Palavras-chave
ultrassom point-of-care - ultrassom na sala de emergência - ultrassom em pacientes
neurocríticos - ultrassom do diâmetro da bainha do nervo óptico - hipertensão intracraniana
- ultrassonografia point of-care à beira do leito
Introduction
For more than 50 years, ultrasound has been a safe and efficient method to make clinical
diagnoses. Currently, the equipment has become smaller, more precise, cheaper, with
immediate results, and without causing any trauma to the patient. Its use has spread
to practically every great reference center. It has been included in the syllabus
of medicine schools, and it has been considered “the stethoscope of the future.” Point-of-care
ultrasound is currently being used in emergency rooms in almost every medical specialty.
Images are obtained ate the bedside instantly, and can be reproduced as many times
as necessary, in real time, and recorded for posterior assessment, if needed.[1]
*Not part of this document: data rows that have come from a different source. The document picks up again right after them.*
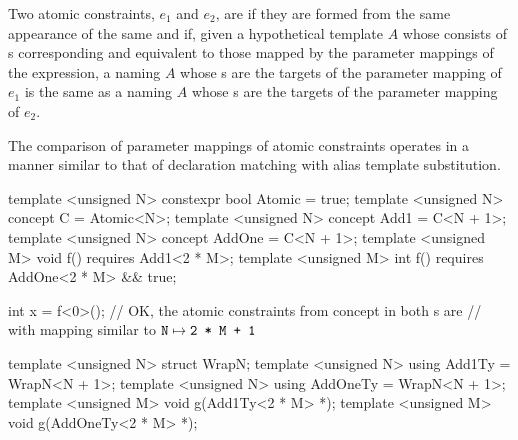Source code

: \documentclass{wg21}
\begin{document}
\pnum
Two atomic constraints, $e_1$ and $e_2$, are
%
if they are formed from the same appearance of the same
and if, given a hypothetical template $A$
whose  consists of
s corresponding and equivalent to
those mapped by the parameter mappings of the expression,
a  naming $A$
whose s are
the targets of the parameter mapping of $e_1$
is the same as
a  naming $A$
whose s are
the targets of the parameter mapping of $e_2$.
\begin{note}
    The comparison of parameter mappings of atomic constraints
    operates in a manner similar to that of declaration matching
    with alias template substitution.
    \begin{example}
        \begin{codeblock}
            template <unsigned N> constexpr bool Atomic = true;
            template <unsigned N> concept C = Atomic<N>;
            template <unsigned N> concept Add1 = C<N + 1>;
            template <unsigned N> concept AddOne = C<N + 1>;
            template <unsigned M> void f()
            requires Add1<2 * M>;
            template <unsigned M> int f()
            requires AddOne<2 * M> && true;

            int x = f<0>();     // OK, the atomic constraints from concept  in both s are 
            // with mapping similar to $\texttt{N} \mapsto \texttt{2 * M + 1}$

            template <unsigned N> struct WrapN;
            template <unsigned N> using Add1Ty = WrapN<N + 1>;
            template <unsigned N> using AddOneTy = WrapN<N + 1>;
            template <unsigned M> void g(Add1Ty<2 * M> *);
            template <unsigned M> void g(AddOneTy<2 * M> *);


\end{codeblock}
\end{example}
\end{note}
\end{document}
The concept for point-of-care ultrasound has been developed for non-radiology physicians
who wish to use another diagnostic tool at the bedside, in a non-invasive, safe, and
fast way. Up to date, the most prominent uses of this tool included: guided vascular
access in emergency rooms and intensive care, thoracenteses, paracenteses, as well
as for the assessment of the free liquid in cases of polytrauma, with the focused
abdominal sonography for trauma (FAST), having been replaced for the extended focused
assessment sonography for trauma (E-FAST), which includes a broader view, considering
pulmonary and cardiac assessments, apart from the windows already adjusted on the
FAST. In this new concept, lesions of the lungs, including hemothorax and pneumothorax,
as well as aortic and cardiac lesions, can also be diagnosed. More recently, however,
some questions that are common in emergency settings can be answered with point-of-care
ultrasound, such as: what is the patient's volemic state? Should we use inotropic
or vasoactive drugs? Does the respiratory insufficiency have pulmonary or cardiac
origins? Is there indication for decompressive craniectomy? Is there any midline shift?[2]
[3]
[4]
Objectives
The goal of the present article is to describe the current knowledge on the use of
point-of-care ultrasound to assess intracranial pressure measuring the diameter of
optic nerve sheath through the transorbital window in critical patients.
Materials and Methods
The present is a descriptive and quantitative research that was performed through
a literature narrative review on the Latin American and Caribbean Literature in Health
Sciences (LILACS, in Portuguese) and the National Library of Medicine (PubMed) databases
in July 2016, using the following descriptors: point-of-care ultrasound; ultrasound in emergency room; ultrasound in neurocritical care; intracranial hypertension; optic nerve sheath; and optic nerve ultrasound. The descriptors were combined for the search as follows: point-of-care ultrasound and optic nerve sheath; point-of-care ultrasound and neurocritical care; point-of-care ultrasound and emergency room; and point-of-care ultrasound and intracranial hypertension.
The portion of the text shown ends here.